#### DESCRIPTION OF THE TASK:
Please return every record exactly, with no pictures included.
*** Opening of DATASET RECORDS ***
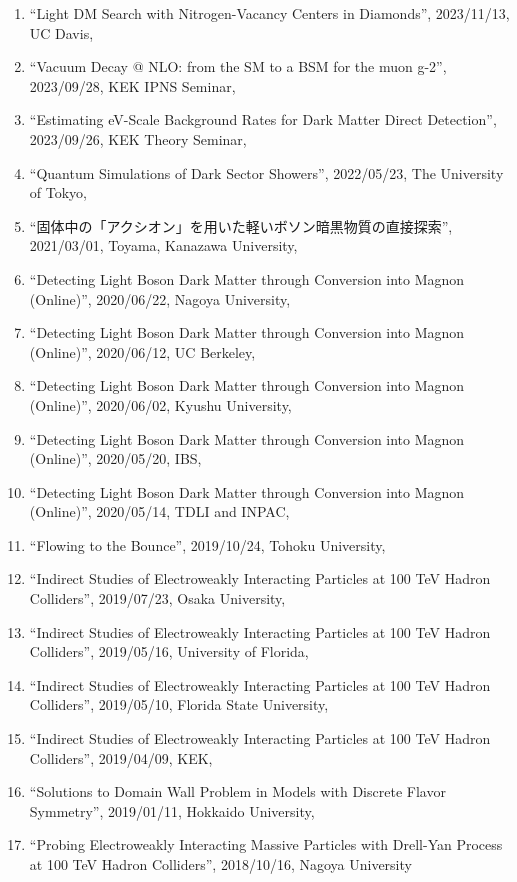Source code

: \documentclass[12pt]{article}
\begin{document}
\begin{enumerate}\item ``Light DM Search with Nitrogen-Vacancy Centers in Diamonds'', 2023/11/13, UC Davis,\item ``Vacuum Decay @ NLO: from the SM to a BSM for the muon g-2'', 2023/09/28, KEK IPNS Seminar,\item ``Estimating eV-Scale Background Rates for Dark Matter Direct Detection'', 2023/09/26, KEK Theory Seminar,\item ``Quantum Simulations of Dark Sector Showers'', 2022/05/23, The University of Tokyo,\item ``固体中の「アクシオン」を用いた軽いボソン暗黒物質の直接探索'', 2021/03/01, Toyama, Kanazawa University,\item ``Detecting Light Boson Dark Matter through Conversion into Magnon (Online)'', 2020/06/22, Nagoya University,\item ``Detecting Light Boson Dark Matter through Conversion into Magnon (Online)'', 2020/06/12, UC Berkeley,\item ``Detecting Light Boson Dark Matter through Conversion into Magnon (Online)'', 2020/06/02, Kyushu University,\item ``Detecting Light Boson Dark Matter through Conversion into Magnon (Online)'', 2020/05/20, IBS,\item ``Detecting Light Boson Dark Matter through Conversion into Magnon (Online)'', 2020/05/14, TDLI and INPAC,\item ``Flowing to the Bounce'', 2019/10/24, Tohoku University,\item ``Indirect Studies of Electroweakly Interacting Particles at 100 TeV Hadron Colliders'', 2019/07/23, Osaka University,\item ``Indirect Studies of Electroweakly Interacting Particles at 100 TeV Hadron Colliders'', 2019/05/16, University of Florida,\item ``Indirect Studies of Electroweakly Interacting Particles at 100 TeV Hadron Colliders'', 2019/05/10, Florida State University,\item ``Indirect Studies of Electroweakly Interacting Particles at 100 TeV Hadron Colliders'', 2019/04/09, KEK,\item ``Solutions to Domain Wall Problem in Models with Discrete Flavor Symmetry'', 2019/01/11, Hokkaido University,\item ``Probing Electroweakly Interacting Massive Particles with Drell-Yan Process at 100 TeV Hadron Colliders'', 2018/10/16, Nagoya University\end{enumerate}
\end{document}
*** Close of DATASET RECORDS ***
#### FINISHED TASK:
Source code

: \documentclass[12pt]{article}
\begin{document}
\begin{enumerate}\item ``Light DM Search with Nitrogen-Vacancy Centers in Diamonds'', 2023/11/13, UC Davis,\item ``Vacuum Decay @ NLO: from the SM to a BSM for the muon g-2'', 2023/09/28, KEK IPNS Seminar,\item ``Estimating eV-Scale Background Rates for Dark Matter Direct Detection'', 2023/09/26, KEK Theory Seminar,\item ``Quantum Simulations of Dark Sector Showers'', 2022/05/23, The University of Tokyo,\item ``固体中の「アクシオン」を用いた軽いボソン暗黒物質の直接探索'', 2021/03/01, Toyama, Kanazawa University,\item ``Detecting Light Boson Dark Matter through Conversion into Magnon (Online)'', 2020/06/22, Nagoya University,\item ``Detecting Light Boson Dark Matter through Conversion into Magnon (Online)'', 2020/06/12, UC Berkeley,\item ``Detecting Light Boson Dark Matter through Conversion into Magnon (Online)'', 2020/06/02, Kyushu University,\item ``Detecting Light Boson Dark Matter through Conversion into Magnon (Online)'', 2020/05/20, IBS,\item ``Detecting Light Boson Dark Matter through Conversion into Magnon (Online)'', 2020/05/14, TDLI and INPAC,\item ``Flowing to the Bounce'', 2019/10/24, Tohoku University,\item ``Indirect Studies of Electroweakly Interacting Particles at 100 TeV Hadron Colliders'', 2019/07/23, Osaka University,\item ``Indirect Studies of Electroweakly Interacting Particles at 100 TeV Hadron Colliders'', 2019/05/16, University of Florida,\item ``Indirect Studies of Electroweakly Interacting Particles at 100 TeV Hadron Colliders'', 2019/05/10, Florida State University,\item ``Indirect Studies of Electroweakly Interacting Particles at 100 TeV Hadron Colliders'', 2019/04/09, KEK,\item ``Solutions to Domain Wall Problem in Models with Discrete Flavor Symmetry'', 2019/01/11, Hokkaido University,\item ``Probing Electroweakly Interacting Massive Particles with Drell-Yan Process at 100 TeV Hadron Colliders'', 2018/10/16, Nagoya University\end{enumerate}
\end{document}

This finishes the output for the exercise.